Dataset entries:

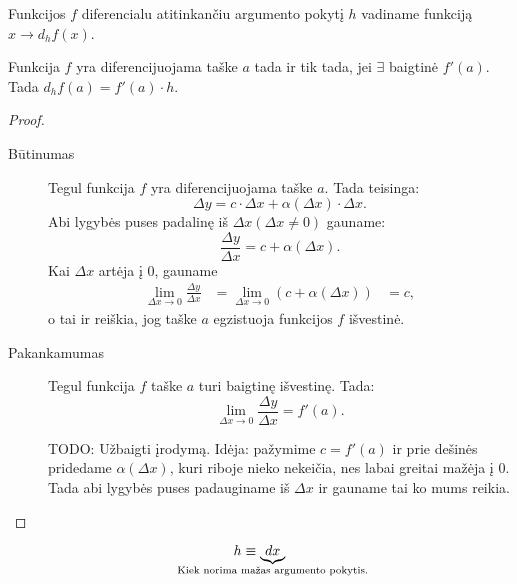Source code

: \begin{defn}
  Funkcijos $f$ diferencialu atitinkančiu argumento pokytį $h$ vadiname
  funkciją $x \to d_{h} f(x)$.
\end{defn}

\begin{prop}
  Funkcija $f$ yra diferencijuojama taške $a$ tada ir tik tada, jei
  $\exists$ baigtinė $f'(a)$. Tada $d_{h} f(a) = f'(a) \cdot h$.
  \begin{proof}
    \begin{description}
      \item[Būtinumas] Tegul funkcija $f$ yra diferencijuojama taške 
        $a$. Tada teisinga:
        \begin{equation*}
          \Delta y = c \cdot \Delta x + \alpha(\Delta x) \cdot \Delta x.
        \end{equation*}
        Abi lygybės puses padalinę iš $\Delta x (\Delta x \neq 0)$ gauname:
        \begin{equation*}
          \frac{\Delta y}{\Delta x} = c + \alpha(\Delta x).
        \end{equation*}
        Kai $\Delta x$ artėja į 0, gauname
        \begin{align*}
          \lim_{\Delta x \to 0} \frac{\Delta y}{\Delta x}
          &= \lim_{\Delta x \to 0} (c + \alpha(\Delta x))
          &= c,
        \end{align*}
        o tai ir reiškia, jog taške $a$ egzistuoja funkcijos $f$ išvestinė.
      \item[Pakankamumas] Tegul funkcija $f$ taške $a$ turi baigtinę 
        išvestinę. Tada:
        \begin{equation*}
          \lim_{\Delta x \to 0} \frac{\Delta y}{\Delta x} = f'(a).
        \end{equation*}

        TODO: Užbaigti įrodymą. Idėja: pažymime $c = f'(a)$ ir prie
        dešinės pridedame $\alpha(\Delta x)$, kuri riboje nieko nekeičia,
        nes labai greitai mažėja į 0. Tada abi lygybės puses padauginame 
        iš $\Delta x$ ir gauname tai ko mums reikia.
    \end{description}
  \end{proof}
\end{prop}

\begin{notation}
  \begin{equation*}
    h \equiv \underbrace{dx}_{\mathclap{
      \text{Kiek norima mažas argumento pokytis.}}}
  \end{equation*}
\end{notation}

* **What you should do**
Return exactly, and only, the lines above starting at the line that contains "Tegul funkcija $f$ yra diferencijuojama taške" and ending at the line that contains "TODO: Užbaigti įrodymą.".

* **Completed task**
      \item[Būtinumas] Tegul funkcija $f$ yra diferencijuojama taške 
        $a$. Tada teisinga:
        \begin{equation*}
          \Delta y = c \cdot \Delta x + \alpha(\Delta x) \cdot \Delta x.
        \end{equation*}
        Abi lygybės puses padalinę iš $\Delta x (\Delta x \neq 0)$ gauname:
        \begin{equation*}
          \frac{\Delta y}{\Delta x} = c + \alpha(\Delta x).
        \end{equation*}
        Kai $\Delta x$ artėja į 0, gauname
        \begin{align*}
          \lim_{\Delta x \to 0} \frac{\Delta y}{\Delta x}
          &= \lim_{\Delta x \to 0} (c + \alpha(\Delta x))
          &= c,
        \end{align*}
        o tai ir reiškia, jog taške $a$ egzistuoja funkcijos $f$ išvestinė.
      \item[Pakankamumas] Tegul funkcija $f$ taške $a$ turi baigtinę 
        išvestinę. Tada:
        \begin{equation*}
          \lim_{\Delta x \to 0} \frac{\Delta y}{\Delta x} = f'(a).
        \end{equation*}

        TODO: Užbaigti įrodymą. Idėja: pažymime $c = f'(a)$ ir prie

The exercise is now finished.